Japan Seeks Better  Ties After JCPOA   Japan Seeks Better  Ties After JCPOA

Japan is keen to help boost bilateral trade after the July 14 nuclear deal goes into force in the coming months, the Japanese prime minister said.

In a meeting with Ali Akbar Salehi, the head of the Atomic Energy Organization of Iran, in Tokyo on Thursday, Shinzo Abe also extended an invitation to President Hassan Rouhani for a visit to Japan, IRNA reported.

Pointing to the tense security situation in the Middle East due to the activities of terrorist groups such as the so-called Islamic State, Abe stressed the need for closer Tehran-Tokyo cooperation to help counter terrorism and restore security to the region.

Salehi renewed the call for improving trade relations, especially in the areas of marketing and joint ventures.

The nuclear chief, who arrived in Japan on Sunday to attend the Pugwash international non-governmental conference on nuclear disarmament in the city of Nagasaki, thanked Abe for his cooperation to set up the planned Nuclear Safety Center, as provided for in the nuclear accord.

The Joint Comprehensive Plan of Action, as the deal is formally known, was struck between Iran and P5+1 (the US, Britain, France, Russia and China plus Germany) will give sanctions relief to Iran in return for temporary constraints on its nuclear work.

The deal says P5+1, and possibly other states, as appropriate, are prepared to cooperate with Iran to establish a Nuclear Safety Center in Iran, organize workshops and training events in Iran to support interactions between Iranian nuclear regulatory authorities and those from P5+1 and elsewhere to share lessons learned on establishing regulatory independence and implement nuclear safety culture and best practices.

In his address to the Pugwash conference on Wednesday, Salehi said Tehran is keen to increase cooperation with Tokyo on nuclear safety and other related issues, ISNA reported.

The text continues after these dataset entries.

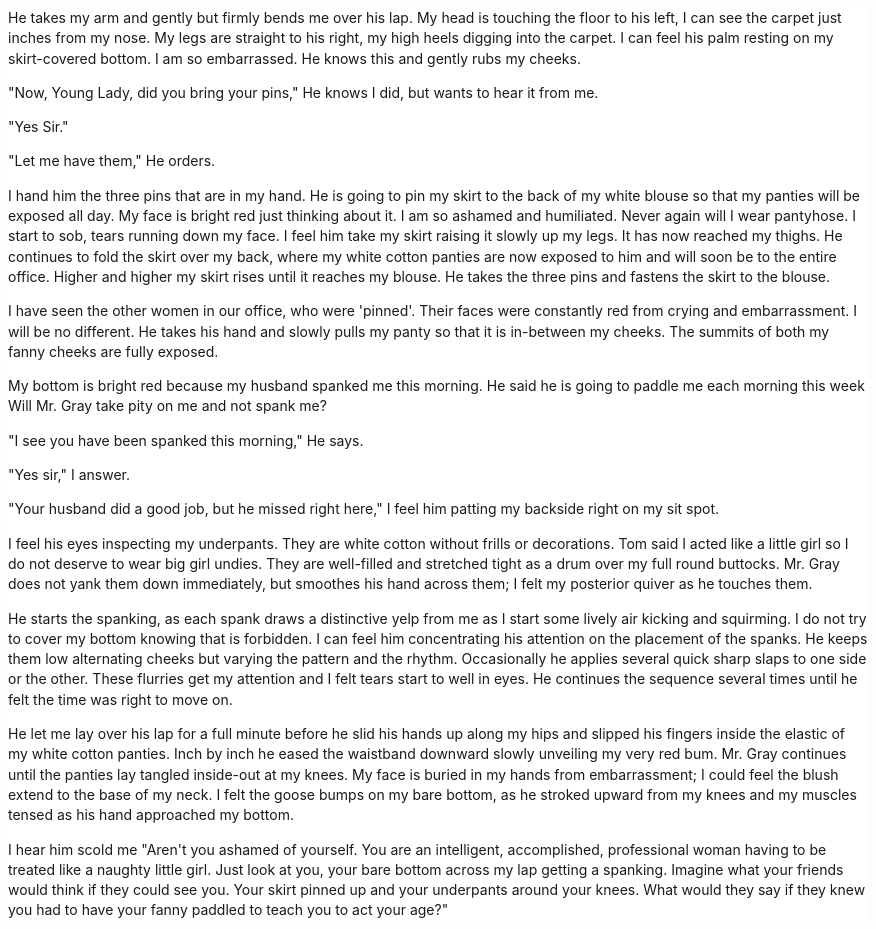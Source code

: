   He takes my arm and gently but firmly bends me over his lap. My head is touching the floor to his left, I can see the carpet just inches from my nose. My legs are straight to his right, my high heels digging into the carpet. I can feel his palm resting on my skirt-covered bottom. I am so embarrassed. He knows this and gently rubs my cheeks.  

  "Now, Young Lady, did you bring your pins," He knows I did, but wants to hear it from me.  

  "Yes Sir."  

  "Let me have them," He orders.  

  I hand him the three pins that are in my hand. He is going to pin my skirt to the back of my white blouse so that my panties will be exposed all day. My face is bright red just thinking about it. I am so ashamed and humiliated. Never again will I wear pantyhose. I start to sob, tears running down my face. I feel him take my skirt raising it slowly up my legs. It has now reached my thighs. He continues to fold the skirt over my back, where my white cotton panties are now exposed to him and will soon be to the entire office. Higher and higher my skirt rises until it reaches my blouse. He takes the three pins and fastens the skirt to the blouse.  

  I have seen the other women in our office, who were 'pinned'. Their faces were constantly red from crying and embarrassment. I will be no different. He takes his hand and slowly pulls my panty so that it is in-between my cheeks. The summits of both my fanny cheeks are fully exposed.  

  My bottom is bright red because my husband spanked me this morning. He said he is going to paddle me each morning this week Will Mr. Gray take pity on me and not spank me?  

  "I see you have been spanked this morning," He says.  

  "Yes sir," I answer.  

  "Your husband did a good job, but he missed right here," I feel him patting my backside right on my sit spot.  

  I feel his eyes inspecting my underpants. They are white cotton without frills or decorations. Tom said I acted like a little girl so I do not deserve to wear big girl undies. They are well-filled and stretched tight as a drum over my full round buttocks. Mr. Gray does not yank them down immediately, but smoothes his hand across them; I felt my posterior quiver as he touches them.  

  He starts the spanking, as each spank draws a distinctive yelp from me as I start some lively air kicking and squirming. I do not try to cover my bottom knowing that is forbidden. I can feel him concentrating his attention on the placement of the spanks. He keeps them low alternating cheeks but varying the pattern and the rhythm. Occasionally he applies several quick sharp slaps to one side or the other. These flurries get my attention and I felt tears start to well in eyes. He continues the sequence several times until he felt the time was right to move on.  

  He let me lay over his lap for a full minute before he slid his hands up along my hips and slipped his fingers inside the elastic of my white cotton panties. Inch by inch he eased the waistband downward slowly unveiling my very red bum. Mr. Gray continues until the panties lay tangled inside-out at my knees. My face is buried in my hands from embarrassment; I could feel the blush extend to the base of my neck. I felt the goose bumps on my bare bottom, as he stroked upward from my knees and my muscles tensed as his hand approached my bottom.  

  I hear him scold me "Aren't you ashamed of yourself. You are an intelligent, accomplished, professional woman having to be treated like a naughty little girl. Just look at you, your bare bottom across my lap getting a spanking. Imagine what your friends would think if they could see you. Your skirt pinned up and your underpants around your knees. What would they say if they knew you had to have your fanny paddled to teach you to act your age?"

  Early Deal Implementation

In an interview with Reuters after a speech on Iran's nuclear future to diplomats and energy executives in Tokyo on Thursday, Salehi reiterated Rouhani's remarks last week that Iran will fulfill its commitments under JCPOA in time to have sanctions lifted by the end of the year.

"We will accomplish whatever the president says," he said.

Foreign analysts estimate that it will take Iran at least four to six months to complete the measures officially adopted on Oct. 18 under the action plan, which is the precondition for the powers to end sanctions, though Rouhani has repeatedly said he expects sanctions to be lifted in December.

Iran's commitments include uninstalling about two-thirds of centrifuges at Natanz and Fordo nuclear facilities and revamping the Arak heavy water reactor.

"With regard to the dismantling of the centrifuges ... we anticipate no particular technical problems, because we have gone through this routine a number of times and our experts and engineers are well prepared," Salehi said during the speech.

Commenting on the Arak reactor, the AEOI chief said Iran was waiting for an official document from the six powers.

"Until that document is produced, we certainly will not take any measures vis-à-vis the Arak heavy water research reactor," he said.